When I gently suggested we keep the place tidy, she looked at me like I’d asked her to build a spaceship.
“I’m not your maid,” she said.
And she was right. The problem was that at home I hadn’t been living with a maid either. But somehow the flat used to stay clean.
Next came the money.
Because youth loves fun. Cafés, restaurants, gifts, trips, new phones, new handbags, new experiences.
My savings started melting so fast I became best friends with my banking app.
Every month I spent more than the last. But I put up with it. Because love. Because passion. Because a man should. Because I was an idiot.
After four months, the passion faded. Oh, it was still there on paper, but it no longer blinded me to reality.
And reality looked like this:
Less money,
Less patience,
No decent food,
A messy home,
Regular rows.
That’s when my body decided to speak up. First my stomach ached. Then worse. Then even worse. I ended up in hospital for ten days. Ten whole days.
And guess who visited me? Not Emma. She sent two messages.
One: “You okay?”
Two: “When are you getting out?”
That was it. The care stopped there.
But then my ex‑wife turned up. With the kids. She brought soup, fruit, home‑made meatballs and mash, medicine. The little boy climbed onto my bed. My daughter hugged me. My eldest asked how I was. And right then I felt properly awful – not because of my stomach, but because for the first time in months I felt at home. In a hospital ward. With my ex‑wife.

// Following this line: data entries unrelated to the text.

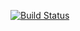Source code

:[![Build Status](https://travis-ci.org/dm4/travis-test.svg)](https://travis-ci.org/dm4/travis-test)
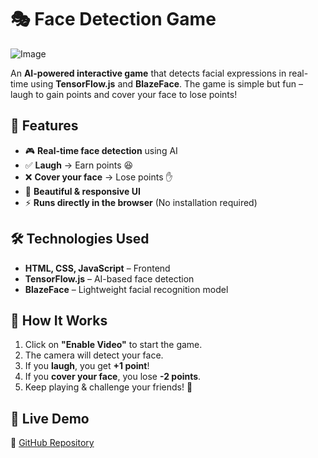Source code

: 

# 🎭 Face Detection Game


![Image](https://github.com/user-attachments/assets/b47aa634-bd79-4879-88c3-cef973d1da24)

An **AI-powered interactive game** that detects facial expressions in real-time using **TensorFlow.js** and **BlazeFace**. The game is simple but fun – laugh to gain points and cover your face to lose points!

## 🚀 Features
- 🎮 **Real-time face detection** using AI  
- ✅ **Laugh** → Earn points 😆  
- ❌ **Cover your face** → Lose points ✋  
- 🎨 **Beautiful & responsive UI**  
- ⚡ **Runs directly in the browser** (No installation required)  

## 🛠️ Technologies Used
- **HTML, CSS, JavaScript** – Frontend
- **TensorFlow.js** – AI-based face detection
- **BlazeFace** – Lightweight facial recognition model

## 🎥 How It Works
1. Click on **"Enable Video"** to start the game.  
2. The camera will detect your face.  
3. If you **laugh**, you get **+1 point**!  
4. If you **cover your face**, you lose **-2 points**.  
5. Keep playing & challenge your friends! 🚀  

## 📌 Live Demo
🔗 [GitHub Repository](https://github.com/shriyashsoni/Face-Detection-Game)

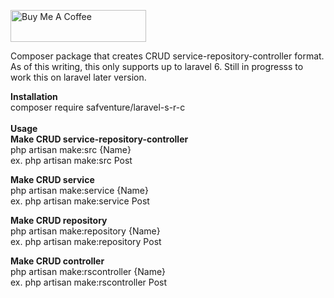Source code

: <a href="https://www.buymeacoffee.com/jsafe00" target="_blank"><img src="https://cdn.buymeacoffee.com/buttons/default-black.png" alt="Buy Me A Coffee" style="height: 51px !important;width: 217px !important;" ></a>

Composer package that creates CRUD service-repository-controller format.
As of this writing, this only supports up to laravel 6. Still in progresss to work this on laravel later version.

<b>Installation</b> <br/>
composer require safventure/laravel-s-r-c
<br />
<br />
<b>Usage</b>
<br />
<b> Make CRUD service-repository-controller</b><br/>
php artisan make:src {Name} <br />
ex. php artisan make:src Post <br />

<b> Make CRUD service</b><br/>
php artisan make:service {Name} <br />
ex. php artisan make:service Post

<b> Make CRUD repository</b><br/>
php artisan make:repository {Name} <br />
ex. php artisan make:repository Post

<b> Make CRUD controller</b><br/>
php artisan make:rscontroller {Name} <br />
ex. php artisan make:rscontroller Post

After I was discharged, I tried to pretend everything was normal. But inside I already knew. I’d made a huge mistake. So one day I got myself together, drove to my ex‑wife’s place, went up the stairs, rang the bell, and started rehearsing a speech about mistakes, love, a second chance.
The door opened. But it wasn’t her. There was a bloke standing there, about forty‑five, in jogging bottoms, completely calm.

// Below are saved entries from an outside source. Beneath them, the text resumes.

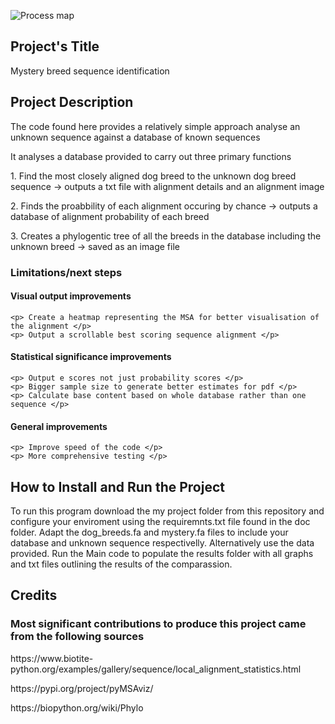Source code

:![Process map](https://github.com/lprzem01/Coursework/blob/main/my_project/doc/Process%20map.png)
## Project's Title
<p> Mystery breed sequence identification </p>

## Project Description
<p> The code found here provides a relatively simple approach analyse an unknown sequence against a database of known sequences </p>
<p> It analyses a database provided to carry out three primary functions</p>
    <p> 1. Find the most closely aligned dog breed to the unknown dog breed sequence -> outputs a txt file with alignment details and an alignment image </p>
    <p> 2. Finds the proabbility of each alignment occuring by chance -> outputs a database of alignment probability of each breed </p>
    <p> 3. Creates a phylogentic tree of all the breeds in the database including the unknown breed -> saved as an image file </p>

### Limitations/next steps  
#### Visual output improvements
    <p> Create a heatmap representing the MSA for better visualisation of the alignment </p>
    <p> Output a scrollable best scoring sequence alignment </p>
#### Statistical significance improvements
    <p> Output e scores not just probability scores </p>
    <p> Bigger sample size to generate better estimates for pdf </p>
    <p> Calculate base content based on whole database rather than one sequence </p>
#### General improvements
    <p> Improve speed of the code </p>
    <p> More comprehensive testing </p>

## How to Install and Run the Project
<p> To run this program download the my project folder from this repository and configure your enviroment using the requiremnts.txt file found in the doc folder. Adapt the dog_breeds.fa and mystery.fa files to include your database and unknown sequence respectivelly. Alternatively use the data provided. Run the Main code to populate the results folder with all graphs and txt files outlining the results of the comparassion. </p>

## Credits
### Most significant contributions to produce this project came from the following sources 
<p> https://www.biotite-python.org/examples/gallery/sequence/local_alignment_statistics.html </p>
<p> https://pypi.org/project/pyMSAviz/ </p>
<p> https://biopython.org/wiki/Phylo </p>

The flat smelled of lentil soup. The real stuff. The proper one. He looked at me. I looked at him. And in that moment I understood everything. Completely. My ex‑wife came out a few seconds later. Calm. Smiling. The way I hadn’t seen her in ages.

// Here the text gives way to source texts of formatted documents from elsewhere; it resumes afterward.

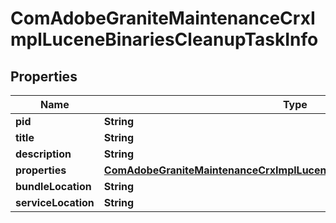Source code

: 

# ComAdobeGraniteMaintenanceCrxImplLuceneBinariesCleanupTaskInfo

## Properties

Name | Type | Description | Notes
------------ | ------------- | ------------- | -------------
**pid** | **String** |  |  [optional]
**title** | **String** |  |  [optional]
**description** | **String** |  |  [optional]
**properties** | [**ComAdobeGraniteMaintenanceCrxImplLuceneBinariesCleanupTaskProperties**](ComAdobeGraniteMaintenanceCrxImplLuceneBinariesCleanupTaskProperties.md) |  |  [optional]
**bundleLocation** | **String** |  |  [optional]
**serviceLocation** | **String** |  |  [optional]



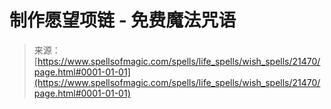 <!--yml

类别：未分类

日期：2024年06月12日 19:04:59

-->

# 制作愿望项链 - 免费魔法咒语

> 来源：[https://www.spellsofmagic.com/spells/life_spells/wish_spells/21470/page.html#0001-01-01](https://www.spellsofmagic.com/spells/life_spells/wish_spells/21470/page.html#0001-01-01)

So I asked, “Can we talk?”
She answered, “There’s nothing left to talk about.”
And you know what hurts most? She was right. Because some mistakes you can fix. And some become lessons. Very expensive. Very painful. But lessons.
Now, looking back, I realise a simple thing. I left not because my wife had gone bad. I was the one who went bad.
Because I thought youth automatically beats maturity.
That passion matters more than family.
That attention matters more than loyalty.
That long legs can replace a warm, tidy home.
Turns out they can’t.
Especially when your stomach starts voting for lentil soup.
**Psychologist’s take**
Mark’s story shows the classic mid‑life crisis trap. When you’re exhausted by the daily grind, you start believing the source of your unhappiness is your family, your kids, your partner. A new relationship looks like a ticket to an easier, happier life. But when you’re infatuated, you don’t see the other person fully – you see them through a lens of emotion.
Once the buzz fades, daily habits, responsibility, care, and the ability to support each other through tough times come to the fore. That’s when you realise a family isn’t held together by passion alone, but by an enormous amount of everyday effort that’s easy to ignore while it’s there.
The key takeaway is simple: a lot of people only appreciate comfort, care, and reliability after they lose them. But the problem is, you can’t always get them back.